Highbrow readers are acquainted with the Call for Submissions for Emanations, which culminates in the line: "If a story or poem makes someone say, 'Yes, it is good, but what is it?' then it is right for Emanations."

Recalling this, Richard Kostelanetz (website) sent me the following from an exchange with Thomas Fink that is forthcoming in Dichtung Yammer.
Fink:  Why might one call your poetry “poetry”?
Kostelanetz:   What else to call such artistic inventions with words when no other category is more appropriate, though from time to time I’ve heard the dismissive “not poetry,” which I don’t mind as much as others might, since I appreciate the distinguished tradition of work dismissed as “not art” in the 20th century.
   "Word games” I’ve been told, though from time to time I’ve argued as a critic that some so-called word games, such as palindromes or tongue-twisters, represent inventive High Folk Poetry that is esthetically formalist by virtue of its compositional rules. I suppose some of the more challenging crossword puzzles would count as well, though I don’t do crossword puzzles or play Scrabble, among other popular recreations with words. (My mother was an ace at the word game called Anagrams, which she said she never lost. I know I never beat her. Couldn’t figure out how she did it, because she didn’t read much. I grew up in a house with no lamp next to any chair. My father on weekends would put his New York Times on the carpet to read it.)

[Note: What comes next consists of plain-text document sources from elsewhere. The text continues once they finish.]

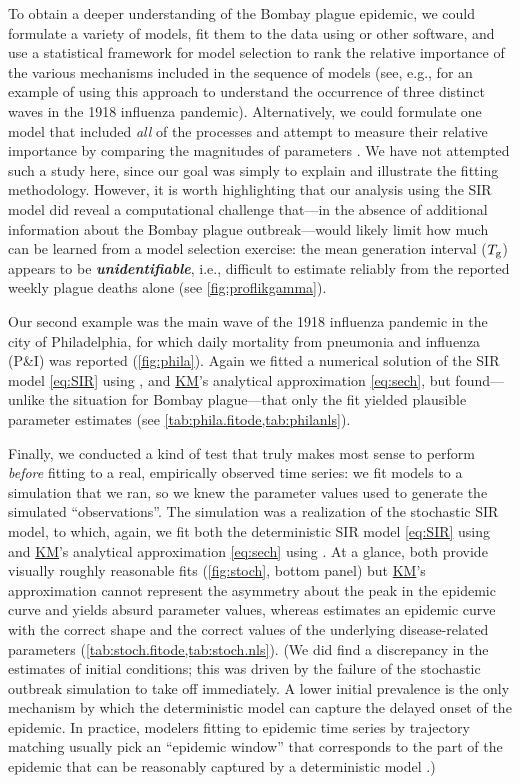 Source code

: \documentclass[]{interact}\usepackage[]{graphicx}\usepackage[]{xcolor}
\theoremstyle{plain}%
\theoremstyle{definition}
\theoremstyle{remark}
\newcommand{\term}[1]{{\bfseries\slshape#1}}
\newcommand{\Tg}{T_{\rm g}}
\newcommand{\KM}{\protect\hyperlink{cite.KermMcKe27}{KM}\xspace}
\newcommand{\code}[1]{\texttt{\detokenize{#1}}}
\begin{document}
To obtain a deeper understanding of the Bombay plague epidemic, we
could formulate a variety of models, fit them to the data using
\code{fitode} or other software, and use a statistical framework for
model selection \citep{BurnAnde02} to rank the relative importance
of the various mechanisms included in the sequence of models (see,
e.g., \citet{He+13a} for an example of using this
approach to understand the occurrence of three distinct waves in the
1918 influenza pandemic). Alternatively, we could formulate one model
that included \emph{all} of the processes and attempt to measure
their relative importance by comparing the magnitudes of parameters
\citep{Bolk23}.
We have not attempted such a study here, since our goal was simply to
explain and illustrate the fitting methodology.  However, it is worth
highlighting that our analysis using the SIR model did reveal a
computational challenge that---in the absence of additional
information about the Bombay plague outbreak---would likely limit how
much can be learned from a model selection exercise: the mean
generation interval ($\Tg$) appears to be \term{unidentifiable}, i.e.,
difficult to estimate reliably from the reported weekly plague deaths
alone (see \cref{fig:proflikgamma}).

Our second example was the main wave of the 1918 influenza pandemic in
the city of Philadelphia, for which daily mortality from pneumonia and
influenza (P\&I) was reported (\cref{fig:phila}).  Again we fitted a
numerical solution of the SIR model \eqref{eq:SIR} using \code{fitode},
and \KM's analytical approximation \eqref{eq:sech}, but found---unlike
the situation for Bombay plague---that only the \code{fitode} fit
yielded plausible parameter estimates (see
\cref{tab:phila.fitode,tab:philanls}).

Finally, we conducted a kind of test that truly makes most sense to
perform \emph{before} fitting to a real, empirically observed time
series: we fit models to a simulation that we ran, so we knew the
parameter values used to generate the simulated ``observations''.  The
simulation was a realization of the stochastic SIR model, to which,
again, we fit both the deterministic SIR model \eqref{eq:SIR} using
\code{fitode} and \KM's analytical approximation \eqref{eq:sech} using
\code{nls}.  At a glance, both provide visually roughly reasonable fits
(\cref{fig:stoch}, bottom panel) but \KM's approximation cannot
represent the asymmetry about the peak in the epidemic curve and
yields absurd
parameter values, whereas \code{fitode} estimates an epidemic curve
with the correct shape
and the correct values
of the underlying disease-related parameters
(\cref{tab:stoch.fitode,tab:stoch.nls}).  (We did find a discrepancy
in the estimates of initial conditions; this was driven by the failure
of the stochastic outbreak simulation to take off immediately.  A
lower initial prevalence is the only mechanism by which the
deterministic model can capture the delayed onset of the epidemic.  In
practice, modelers fitting to epidemic time series by trajectory
matching usually pick an ``epidemic window'' that corresponds to the
part of the epidemic that can be reasonably captured by a
deterministic model \citep{Earn+20}.)
\end{document}
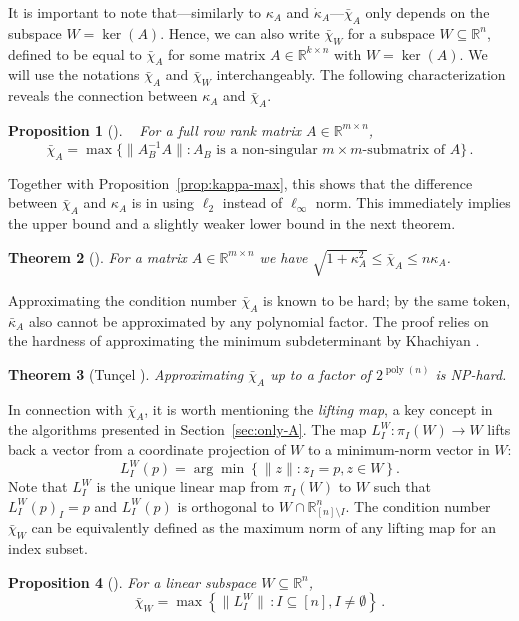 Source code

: \documentclass[11pt, a4paper]{article}
\newcommand{\1}{\mathbbm{1}}
\newtheorem{theorem}{Theorem}[section]
\newtheorem{prop}[theorem]{Proposition}
\theoremstyle{case}
\newcommand{\R}{\mathbb{R}}
\begin{document}
It is important to note that---similarly to $\kappa_A$ and $\dot\kappa_A$---$\bar\chi_A$ only depends on the subspace
$W=\ker(A)$. Hence, we can also write $\bar\chi_W$ for a subspace
$W\subseteq \R^n$, defined to be equal to $\bar\chi_A$ for some matrix
$A\in \R^{k\times n}$ with $W=\ker(A)$. We will use the notations $\bar\chi_A$ and
$\bar\chi_W$ interchangeably. The following characterization reveals the connection between $\kappa_A$ and $\bar\chi_A$.

\begin{prop}[\cite{Todd2001}]\label{prop:chibar}~
For a full row rank matrix $A\in \R^{m\times n}$, 
\[\bar\chi_A = \max\{ \|A_B^{-1} A\| : A_B \text{ is a non-singular $m \times m$-submatrix of } A\} \, .\]
\end{prop}
Together with Proposition~\ref{prop:kappa-max}, this shows that the difference between  $\bar\chi_A$ and $\kappa_A$ is in using $\ell_2$ instead of $\ell_\infty$ norm.
This immediately implies the upper bound and a slightly weaker lower bound in the next theorem.

\begin{theorem}[\cite{DHNV20,DadushNV20}]\label{theorem:kappa_chi_bar_approx}
For a matrix $A \in \R^{m \times n}$ we have $\sqrt{1 + \kappa_A^2} \le \bar\chi_A \le n\kappa_A$.
\end{theorem}

Approximating the condition number $\bar\chi_A$ is known to be hard; by the same token, $\bar\kappa_A$ also cannot be approximated by any polynomial factor. The proof relies on the hardness of approximating the minimum subdeterminant by Khachiyan \cite{khachiyan1995}.
\begin{theorem}[{Tun{\c{c}}el \cite{Tuncel1999}}]\label{thm:chi-inapprox}
  Approximating $\bar\chi_A$ up to a factor of $2^{\operatorname{poly}(n)}$ is NP-hard.
\end{theorem}

\medskip

In connection with $\bar\chi_A$, it is worth mentioning the  {\em lifting map}, a key concept in the algorithms presented in Section~\ref{sec:only-A}. The map 
$L_I^W : \pi_{I}(W) \to W$ lifts back a vector from a coordinate projection of $W$ to a minimum-norm vector in $W$:
\[
L_I^W(p) = \arg\min\left\{\|z\| : z_I = p, z \in W\right\}.
\]
Note that $L_I^W$ is the unique linear map from $\pi_{I}(W)$ to $W$ such that
$L_I^W(p)_I = p$ and $L_I^W(p)$ is orthogonal to $W \cap \R^n_{[n] \setminus
I}$. 
The condition number $\bar\chi_W$ can be equivalently defined as the maximum norm of any lifting map for an index subset.  
\begin{prop}[\cite{DHNV20,OLeary1990,stewart}]\label{prop:subspace-chi}
  For a linear subspace $W  \subseteq \R^n$,
  \[
  \bar{\chi}_W =\max\left\{ \|L_I^W\|\, : {I\subseteq [n]}, I\neq\emptyset\right\}\, .
  \]
\end{prop}
\end{document}
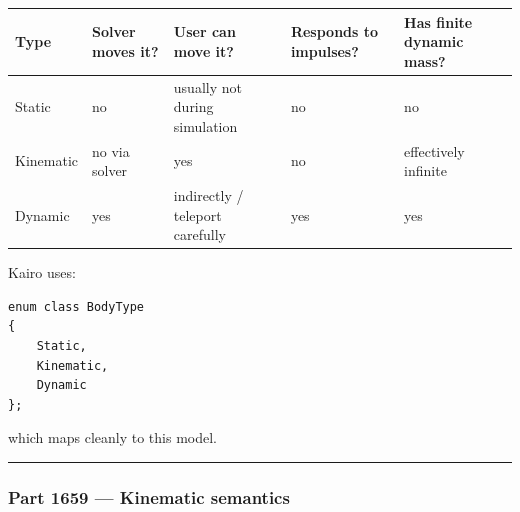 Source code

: {\def\LTcaptype{none} %
\begin{longtable}[]{@{}
  >{\raggedright\arraybackslash}p{}
  >{\raggedleft\arraybackslash}p{}
  >{\raggedleft\arraybackslash}p{}
  >{\raggedleft\arraybackslash}p{}
  >{\raggedleft\arraybackslash}p{}@{}}
\toprule\noalign{}
\begin{minipage}[b]{\linewidth}\raggedright
Type
\end{minipage} & \begin{minipage}[b]{\linewidth}\raggedleft
Solver moves it?
\end{minipage} & \begin{minipage}[b]{\linewidth}\raggedleft
User can move it?
\end{minipage} & \begin{minipage}[b]{\linewidth}\raggedleft
Responds to impulses?
\end{minipage} & \begin{minipage}[b]{\linewidth}\raggedleft
Has finite dynamic mass?
\end{minipage} \\
\midrule\noalign{}
\endhead
\bottomrule\noalign{}
\endlastfoot
Static & no & usually not during simulation & no & no \\
Kinematic & no via solver & yes & no & effectively infinite \\
Dynamic & yes & indirectly / teleport carefully & yes & yes \\
\end{longtable}
}

Kairo uses:

\begin{verbatim}
enum class BodyType
{
    Static,
    Kinematic,
    Dynamic
};
\end{verbatim}

which maps cleanly to this model.

\begin{center}\rule{0.5\linewidth}{0.5pt}\end{center}

\subsubsection{Part 1659 --- Kinematic semantics}\label{part-1659-kinematic-semantics}

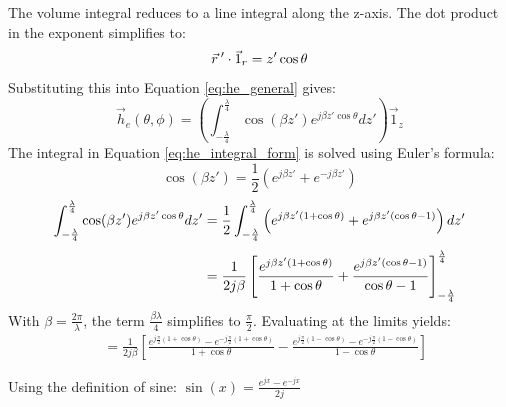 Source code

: The volume integral reduces to a line integral along the z-axis. The dot product in the exponent simplifies to:
\begin{equation}
    \vec{r}\hspace{0.2em}' \cdot \vec{1}_r = z' \cos\theta
\end{equation}
\vspace{0.5em}
Substituting this into Equation \ref{eq:he_general} gives:
\begin{equation}
    \vec{h}_e(\theta, \phi) = \left( \int_{-\frac{\lambda}{4}}^{\frac{\lambda}{4}} \cos(\beta z') e^{j\beta z' \cos\theta} dz' \right) \vec{1}_z
    \label{eq:he_integral_form}
\end{equation}
\vspace{0.5em}
The integral in Equation \ref{eq:he_integral_form} is solved using Euler's formula:
\begin{equation}
    \cos(\beta z') = \frac{1}{2}(e^{j\beta z'} + e^{-j\beta z'})
\end{equation}
\begin{align}
    \int_{-\frac{\lambda}{4}}^{\frac{\lambda}{4}} \cos(\beta z') e^{j\beta z' \cos\theta} dz' &= \frac{1}{2} \int_{-\frac{\lambda}{4}}^{\frac{\lambda}{4}} \left( e^{j\beta z'(1+\cos\theta)} + e^{j\beta z'(\cos\theta-1)} \right) dz' \\[\jot]
    &= \frac{1}{2j\beta} \left[ \frac{e^{j\beta z'(1+\cos\theta)}}{1+\cos\theta} + \frac{e^{j\beta z'(\cos\theta-1)}}{\cos\theta-1} \right]_{-\frac{\lambda}{4}}^{\frac{\lambda}{4}}
\end{align}
\vspace{1em}
With $\beta = \frac{2\pi}{\lambda}$, the term $\frac{\beta\lambda}{4}$ simplifies to $\frac{\pi}{2}$. Evaluating at the limits yields:
\vspace{1em}
\begin{align}
    &= \frac{1}{2j\beta} \left[ \frac{e^{j\frac{\pi}{2}(1+\cos\theta)} - e^{-j\frac{\pi}{2}(1+\cos\theta)}}{1+\cos\theta} - \frac{e^{j\frac{\pi}{2}(1-\cos\theta)} - e^{-j\frac{\pi}{2}(1-\cos\theta)}}{1-\cos\theta} \right]
\end{align}

\vspace{1em}
Using the definition of sine: $\sin(x) = \frac{e^{jx}-e^{-jx}}{2j}$

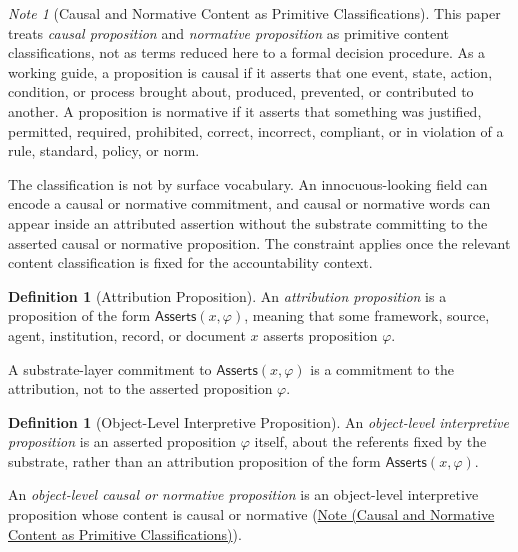 \documentclass[11pt]{article}
\theoremstyle{plain}
\theoremstyle{definition}
\newtheorem{definition}[theorem]{Definition}
\theoremstyle{remark}
\newtheorem{note}[theorem]{Note}
\newcommand{\NoteRef}[2]{\hyperref[#1]{Note (#2)}}
\newcommand{\Asserts}{\mathsf{Asserts}}
\begin{document}
\begin{note}[Causal and Normative Content as Primitive Classifications]
  \label{se100.note.CausalNormative}
  This paper treats \emph{causal proposition} and \emph{normative proposition}
  as primitive content classifications,
  not as terms reduced here to a formal decision procedure.
  As a working guide,
  a proposition is causal if it asserts that one event,
  state, action, condition, or process brought about, produced, prevented, or
  contributed to another.
  A proposition is normative if it asserts that something was justified,
  permitted, required, prohibited, correct, incorrect, compliant, or in
  violation of a rule, standard, policy, or norm.

  The classification is not by surface vocabulary.
  An innocuous-looking field can encode a causal or normative commitment,
  and causal or normative words can appear inside an attributed assertion
  without the substrate committing to the asserted causal or normative
  proposition.
  The constraint applies once the relevant content classification is fixed
  for the accountability context.
\end{note}




\begin{definition}[Attribution Proposition]
  \label{se100.def.AttributionProposition}
  An \emph{attribution proposition} is a proposition of the form
  $\Asserts(x,\varphi)$,
  meaning that some framework, source, agent, institution, record, or document $x$
  asserts proposition $\varphi$.

  A substrate-layer commitment to $\Asserts(x,\varphi)$ is a
  commitment to the attribution,
  not to the asserted proposition $\varphi$.
\end{definition}




\begin{definition}[Object-Level Interpretive Proposition]
  \label{se100.def.ObjectLevelInterpretiveProposition}
  An \emph{object-level interpretive proposition} is an asserted proposition
  $\varphi$ itself,
  about the referents fixed by the substrate,
  rather than an attribution proposition of the form
  $\Asserts(x,\varphi)$.

  An \emph{object-level causal or normative proposition} is
  an object-level interpretive proposition whose content is causal or normative
  (\NoteRef{se100.note.CausalNormative}{Causal and Normative Content as
    Primitive Classifications}).
\end{definition}
\end{document}
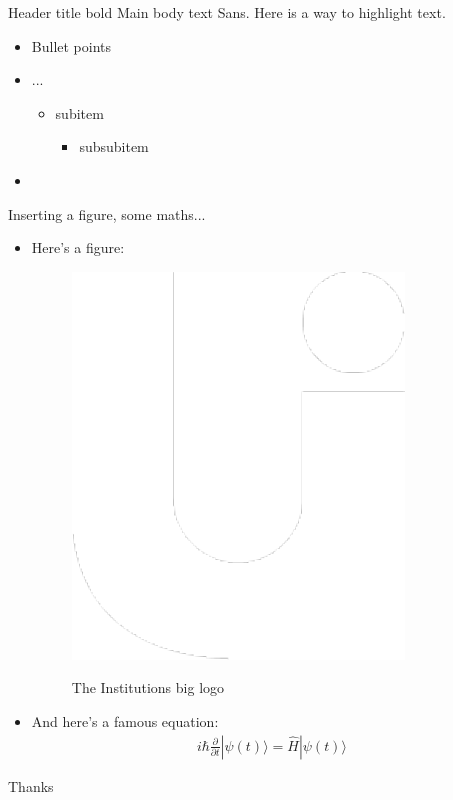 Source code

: \documentclass{beamer}
\begin{document}
\begin{frame}[t]{Header title bold}
	Main body text Sans. Here is a way to \alert{highlight text}.
	\label{sec:Test1}
	\begin{itemize}
		\item Bullet points
		\item ...
			\begin{itemize}
				\item subitem
					\begin{itemize}
						\item subsubitem
					\end{itemize}
			\end{itemize}
		\item \lipsum[2]
	\end{itemize}
\end{frame}


\begin{frame}{Inserting a figure, some maths...}
\begin{itemize}
    \item   Here's a figure:
    \begin{figure}[h]
        \centering
        \colorbox{slideBlue}{\includegraphics[width=.13\linewidth]{./assets/img/logo}}
        \caption{The Institutions big logo}
        \label{fig:big-u}
    \end{figure}
    \item 
    And here's a famous equation:
    \begin{eqnarray}
        \label{eq:schroedinger}
        i\hbar {\frac {\partial }{\partial t}}|\psi (t)\rangle =%
        {\hat {H}}|\psi (t)\rangle
    \end{eqnarray}
\end{itemize}
\end{frame}



\begin{frame}
\begin{center}
    {\fontsize{120}{72}\selectfont Thanks}
\end{center}
\end{frame}
\end{document}
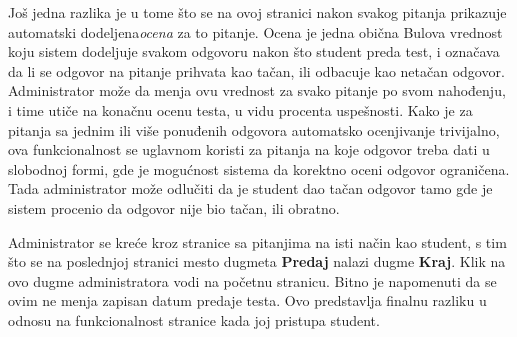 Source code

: Još jedna razlika je u tome što se na ovoj stranici nakon svakog pitanja prikazuje automatski dodeljena\emph{ocena} za to pitanje. Ocena je jedna obična Bulova vrednost koju sistem dodeljuje svakom odgovoru nakon što student preda test, i označava da li se odgovor na pitanje prihvata kao tačan, ili odbacuje kao netačan odgovor. Administrator može da menja ovu vrednost za svako pitanje po svom nahođenju, i time utiče na konačnu ocenu testa, u vidu procenta uspešnosti. Kako je za pitanja sa jednim ili više ponuđenih odgovora automatsko ocenjivanje trivijalno, ova funkcionalnost se uglavnom koristi za pitanja na koje odgovor treba dati u slobodnoj formi, gde je mogućnost sistema da korektno oceni odgovor ograničena. Tada administrator može odlučiti da je student dao tačan odgovor tamo gde je sistem procenio da odgovor nije bio tačan, ili obratno.

Administrator se kreće kroz stranice sa pitanjima na isti način kao student, s tim što se na poslednjoj stranici mesto dugmeta \textbf{Predaj} nalazi dugme \textbf{Kraj}. Klik na ovo dugme administratora vodi na početnu stranicu. Bitno je napomenuti da se ovim ne menja zapisan datum predaje testa. Ovo predstavlja finalnu razliku u odnosu na funkcionalnost stranice kada joj pristupa student.

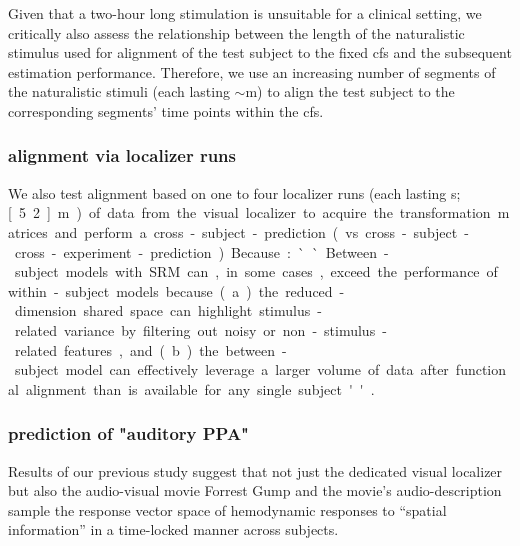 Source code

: 
Given that a two-hour long stimulation is unsuitable for a clinical setting, we
critically also assess the relationship between the length of the naturalistic
stimulus used for alignment of the test subject to the fixed \ac{cfs} and the
subsequent estimation performance.
%
Therefore, we use an increasing number of segments of the naturalistic stimuli
(each lasting $\sim$\unit[15]{m}) to align the test subject to the corresponding
segments' time points within the \ac{cfs}.





\subsubsection{alignment via localizer runs}


%
We also test alignment based on one to four localizer runs (each lasting
\unit[312]{s}; \unit[5.2]{m}) of data from the visual localizer to acquire the
transformation matrices and perform a cross-subject-prediction (vs.
cross-subject-cross-experiment-prediction).
%
Because: ``Between-subject models with SRM can, in some cases, exceed the
performance of within-subject models because (a) the reduced-dimension shared
space can highlight stimulus-related variance by filtering out noisy or
non-stimulus-related features, and (b) the between-subject model can effectively
leverage a larger volume of data after functional alignment than is available
for any single subject'' \citep{kumar2020brainiak}.


\subsubsection{prediction of "auditory PPA"}


%
Results of our previous study \citep{haeusler2022processing} suggest that not
just the dedicated visual localizer \citep{sengupta2016extension} but also the
audio-visual movie Forrest Gump \citep{hanke2016simultaneous} and the movie's
audio-description \citep{hanke2014audiomovie} sample the response vector space
of hemodynamic responses to ``spatial information'' in a time-locked manner
across subjects.


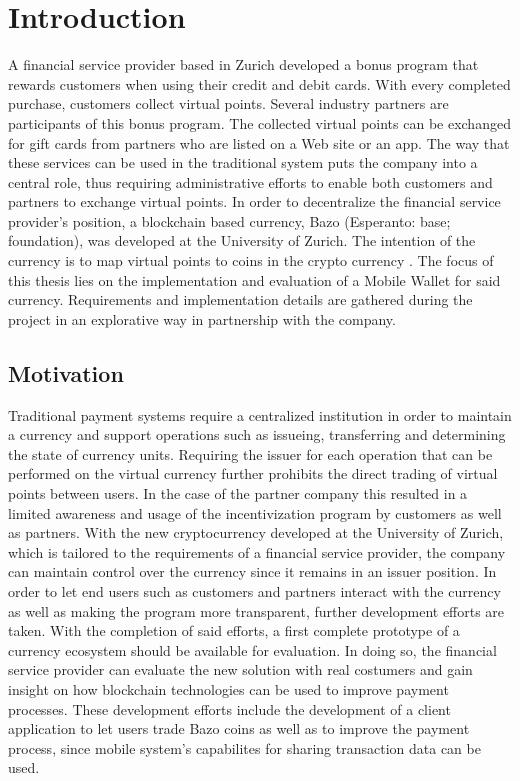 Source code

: \chapter{Introduction}

A financial service provider based in Zurich developed a bonus program that rewards customers when using their credit and debit cards. With every completed purchase, customers collect virtual points. Several industry partners are participants of this bonus program. The collected virtual points can be exchanged for gift cards from partners who are listed on a Web site or an app. The way that these services can be used in the traditional system puts the company into a central role, thus requiring administrative efforts to enable both customers and partners to exchange virtual points. In order to decentralize the financial service provider's position, a blockchain based currency, Bazo (Esperanto: base; foundation), was developed at the University of Zurich. The intention of the currency is to map virtual points to coins in the crypto currency \cite{lisg}.
The focus of this thesis lies on the implementation and evaluation of a Mobile Wallet for said currency. Requirements and implementation details are gathered during the project in an explorative way in partnership with the company.
\section{Motivation}
Traditional payment systems require a centralized institution in order to maintain a currency and support operations such as issueing, transferring and determining the state of currency units. Requiring the issuer for each operation that can be performed on the virtual currency further prohibits the direct trading of virtual points between users.
In the case of the partner company this resulted in a limited awareness and usage of the incentivization program by customers as well as partners.
With the new cryptocurrency developed at the University of Zurich, which is tailored to the requirements of a financial service provider, the company can maintain control over the currency since it remains in an issuer position. In order to let end users such as customers and partners interact with the currency as well as making the program more transparent, further development efforts are taken. With the completion of said efforts, a first complete prototype of a currency ecosystem should be available for evaluation. In doing so, the financial service provider can evaluate the new solution with real costumers and gain insight on how blockchain technologies can be used to improve payment processes. These development efforts include the development of a client application to let users trade Bazo coins as well as to improve the payment process, since mobile system's capabilites for sharing transaction data can be used.
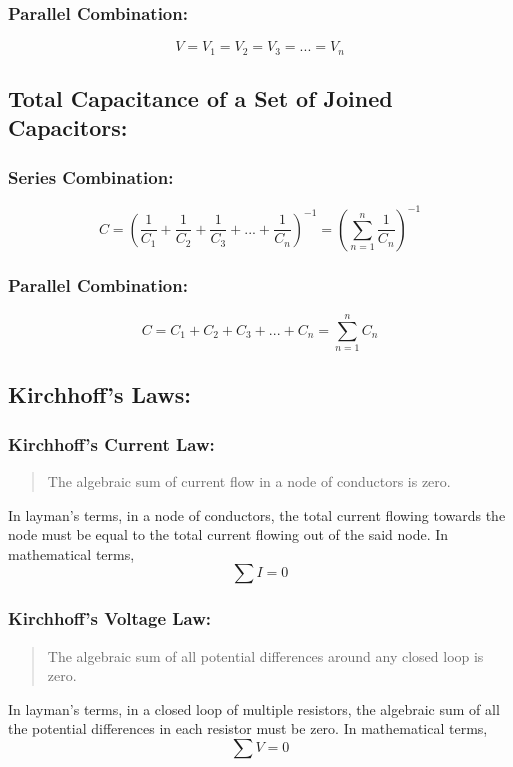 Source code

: \documentclass[a4paper]{report}
\begin{document}
            \subsubsection{Parallel Combination:}
                \begin{equation}
                    V = V_1 = V_2 = V_3 = ... = V_n
                \end{equation}
        \subsection{Total Capacitance of a Set of Joined Capacitors:}
            \subsubsection{Series Combination:}    
                \begin{equation}
                    C = (\frac{1}{C_1} + \frac{1}{C_2} + \frac{1}{C_3} + ... + \frac{1}{C_n})^{-1} = (\sum_{n = 1}^n \frac{1}{C_n})^{-1}
                \end{equation}
            \subsubsection{Parallel Combination:}
                \begin{equation}
                    C = C_1 + C_2 + C_3 + ... + C_n = \sum_{n = 1}^n C_n
                \end{equation}
        \subsection{Kirchhoff's Laws:}
            \subsubsection{Kirchhoff's Current Law:}
                \begin{quotation}
                    The algebraic sum of current flow in a node of conductors is zero.
                \end{quotation}
                In layman's terms, in a node of conductors, the total current flowing towards the node must be equal to the total current flowing out of the said node. In mathematical terms,
                \begin{equation}
                    \sum I = 0
                \end{equation}
            \subsubsection{Kirchhoff's Voltage Law:}
                \begin{quotation}
                    The algebraic sum of all potential differences around any closed loop is zero.
                \end{quotation}
                In layman's terms, in a closed loop of multiple resistors, the algebraic sum of all the potential differences in each resistor must be zero. In mathematical terms,
                \begin{equation}
                    \sum V = 0
                \end{equation}
\end{document}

   In my book Proudly I Parade Exclusions (2017) I gladly note that the Poetry Foundation, the Academy of American Poets, Poets’ House, Ubuweb, magazines with “Poetry” in their title, the “best” poetry annuals, and the poetry book reviewing media have never acknowledged me, even though my poems have appeared for decades, yes for more than five decades, in several highly selective poetry anthologies and are mentioned in several critical histories of poetry.  Though I have received a few dozen grants and fellowships, the only sponsor to reward my creative writing was the Berliner Kunstlerprogramm. By this measure of continued American institutional resistance alone, was, is, and must my poetry still be genuinely avant-garde. Consider that being unacceptable for fifty years, even with elite recognitions, might be a unique achievement in American arts. Not even John Cage was unacceptable for so long.